'''
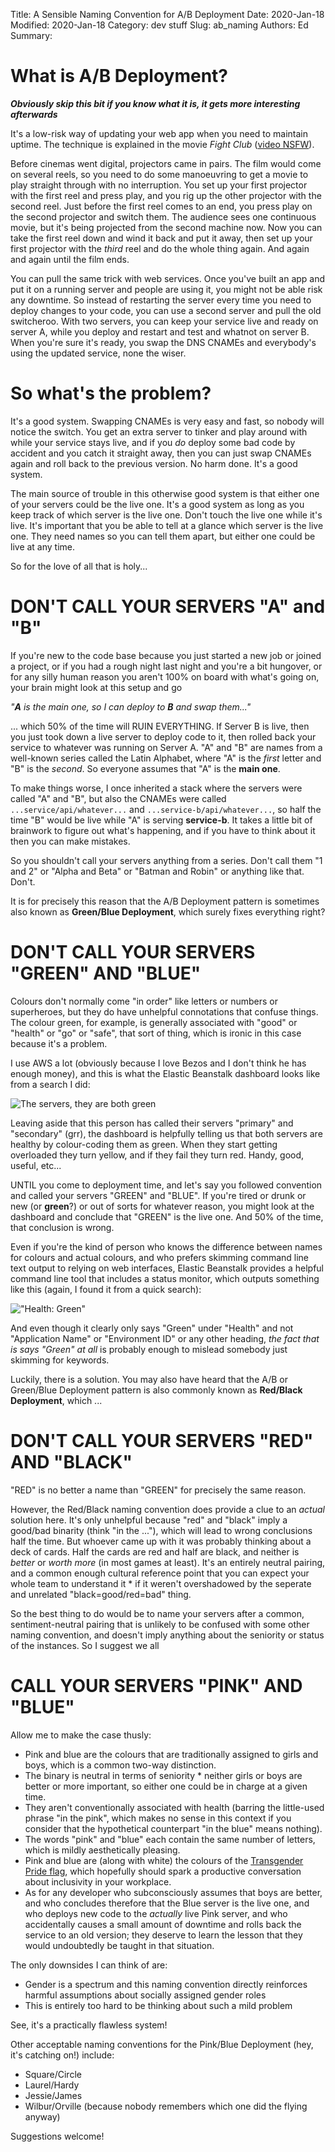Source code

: Title: A Sensible Naming Convention for A/B Deployment
Date: 2020-Jan-18
Modified: 2020-Jan-18
Category: dev stuff
Slug: ab_naming
Authors: Ed
Summary:

# What is A/B Deployment?

***Obviously skip this bit if you know what it is, it gets more interesting afterwards***

It's a low-risk way of updating your web app when you need to maintain uptime. The technique is explained in the movie *Fight Club* ([video NSFW](https://youtu.be/wS_pYyWp6I8?t=41)).

Before cinemas went digital, projectors came in pairs. The film would come on several reels, so you need to do some manoeuvring to get a movie to play straight through with no interruption. You set up your first projector with the first reel and press play, and you rig up the other projector with the second reel. Just before the first reel comes to an end, you press play on the second projector and switch them. The audience sees one continuous movie, but it's being projected from the second machine now. Now you can take the first reel down and wind it back and put it away, then set up your first projector with the _third_ reel and do the whole thing again. And again and again until the film ends.

You can pull the same trick with web services. Once you've built an app and put it on a running server and people are using it, you might not be able risk any downtime. So instead of restarting the server every time you need to deploy changes to your code, you can use a second server and pull the old switcheroo. With two servers, you can keep your service live and ready on server A, while you deploy and restart and test and whatnot on server B. When you're sure it's ready, you swap the DNS CNAMEs and everybody's using the updated service, none the wiser.

# So what's the problem?

It's a good system. Swapping CNAMEs is very easy and fast, so nobody will notice the switch. You get an extra server to tinker and play around with while your service stays live, and if you *do* deploy some bad code by accident and you catch it straight away, then you can just swap CNAMEs again and roll back to the previous version. No harm done. It's a good system.

The main source of trouble in this otherwise good system is that either one of your servers could be the live one. It's a good system as long as you keep track of which server is the live one. Don't touch the live one while it's live. It's important that you be able to tell at a glance which server is the live one. They need names so you can tell them apart, but either one could be live at any time.

So for the love of all that is holy...

# DON'T CALL YOUR SERVERS "A" and "B"

If you're new to the code base because you just started a new job or joined a project, or if you had a rough night last night and you're a bit hungover, or for any silly human reason you aren't 100% on board with what's going on, your brain might look at this setup and go

*"**A** is the main one, so I can deploy to **B** and swap them..."*

... which 50% of the time will RUIN EVERYTHING. If Server B is live, then you just took down a live server to deploy code to it, then rolled back your service to whatever was running on Server A. "A" and "B" are names from a well-known series called the Latin Alphabet, where "A" is the *first* letter and "B" is the *second*. So everyone assumes that "A" is the **main one**.

To make things worse, I once inherited a stack where the servers were called "A" and "B", but also the CNAMEs were called `...service/api/whatever...` and `...service-b/api/whatever...`, so half the time "B" would be live while "A" is serving **service-b**. It takes a little bit of brainwork to figure out what's happening, and if you have to think about it then you can make mistakes.

So you shouldn't call your servers anything from a series. Don't call them "1 and 2" or "Alpha and Beta" or "Batman and Robin" or anything like that. Don't.

It is for precisely this reason that the A/B Deployment pattern is sometimes also known as **Green/Blue Deployment**, which surely fixes everything right?

# DON'T CALL YOUR SERVERS "GREEN" AND "BLUE"

Colours don't normally come "in order" like letters or numbers or superheroes, but they do have unhelpful connotations that confuse things. The colour green, for example, is generally associated with "good" or "health" or "go" or "safe", that sort of thing, which is ironic in this case because it's a problem.

I use AWS a lot (obviously because I love Bezos and I don't think he has enough money), and this is what the Elastic Beanstalk dashboard looks like from a search I did:

![The servers, they are both green]({static}/images/eb-dash.png)

Leaving aside that this person has called their servers "primary" and "secondary" (grr), the dashboard is helpfully telling us that both servers are healthy by colour-coding them as green. When they start getting overloaded they turn yellow, and if they fail they turn red. Handy, good, useful, etc...

UNTIL you come to deployment time, and let's say you followed convention and called your servers "GREEN" and "BLUE". If you're tired or drunk or new (or **green**?) or out of sorts for whatever reason, you might look at the dashboard and conclude that "GREEN" is the live one. And 50% of the time, that conclusion is wrong.

Even if you're the kind of person who knows the difference between names for colours and actual colours, and who prefers skimming command line text output to relying on web interfaces, Elastic Beanstalk provides a helpful command line tool that includes a status monitor, which outputs something like this (again, I found it from a quick search):

!["Health: Green"]({static}/images/eb-status.png)

And even though it clearly only says "Green" under "Health" and not "Application Name" or "Environment ID" or any other heading, *the fact that is says "Green" at all* is probably enough to mislead somebody just skimming for keywords.

Luckily, there is a solution. You may also have heard that the A/B or Green/Blue Deployment pattern is also commonly known as **Red/Black Deployment**, which ...

# DON'T CALL YOUR SERVERS "RED" AND "BLACK"

"RED" is no better a name than "GREEN" for precisely the same reason.

However, the Red/Black naming convention does provide a clue to an *actual* solution here. It's only unhelpful because "red" and "black" imply a good/bad binarity (think "in the ..."), which will lead to wrong conclusions half the time. But whoever came up with it was probably thinking about a deck of cards. Half the cards are red and half are black, and neither is *better* or *worth more* (in most games at least). It's an entirely neutral pairing, and a common enough cultural reference point that you can expect your whole team to understand it * if it weren't overshadowed by the seperate and unrelated "black=good/red=bad" thing.

So the best thing to do would be to name your servers after a common, sentiment-neutral pairing that is unlikely to be confused with some other naming convention, and doesn't imply anything about the seniority or status of the instances. So I suggest we all

# CALL YOUR SERVERS "PINK" AND "BLUE"

Allow me to make the case thusly:

 * Pink and blue are the colours that are traditionally assigned to girls and boys, which is a common two-way distinction.
 * The binary is neutral in terms of seniority * neither girls or boys are better or more important, so either one could be in charge at a given time.
 * They aren't conventionally associated with health (barring the little-used phrase "in the pink", which makes no sense in this context if you consider that the hypothetical counterpart "in the blue" means nothing).
 * The words "pink" and "blue" each contain the same number of letters, which is mildly aesthetically pleasing.
 * Pink and blue are (along with white) the colours of the [Transgender Pride flag](https://en.wikipedia.org/wiki/Transgender_flags#/media/File:Transgender_Pride_flag.svg), which hopefully should spark a productive conversation about inclusivity in your workplace.
 * As for any developer who subconsciously assumes that boys are better, and who concludes therefore that the Blue server is the live one, and who deploys new code to the *actually* live Pink server, and who accidentally causes a small amount of downtime and rolls back the service to an old version; they deserve to learn the lesson that they would undoubtedly be taught in that situation.

 The only downsides I can think of are:

 * Gender is a spectrum and this naming convention directly reinforces harmful assumptions about socially assigned gender roles
 * This is entirely too hard to be thinking about such a mild problem

See, it's a practically flawless system!

Other acceptable naming conventions for the Pink/Blue Deployment (hey, it's catching on!) include:

 * Square/Circle
 * Laurel/Hardy
 * Jessie/James
 * Wilbur/Orville (because nobody remembers which one did the flying anyway)
 
 Suggestions welcome!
'''
Problem description: Using the entries above, extract exactly the span from the line with "Luckily, there is" to the line with "the same reason.", both lines included; leave out everything else.

Finished exercise:
Luckily, there is a solution. You may also have heard that the A/B or Green/Blue Deployment pattern is also commonly known as **Red/Black Deployment**, which ...

# DON'T CALL YOUR SERVERS "RED" AND "BLACK"

"RED" is no better a name than "GREEN" for precisely the same reason.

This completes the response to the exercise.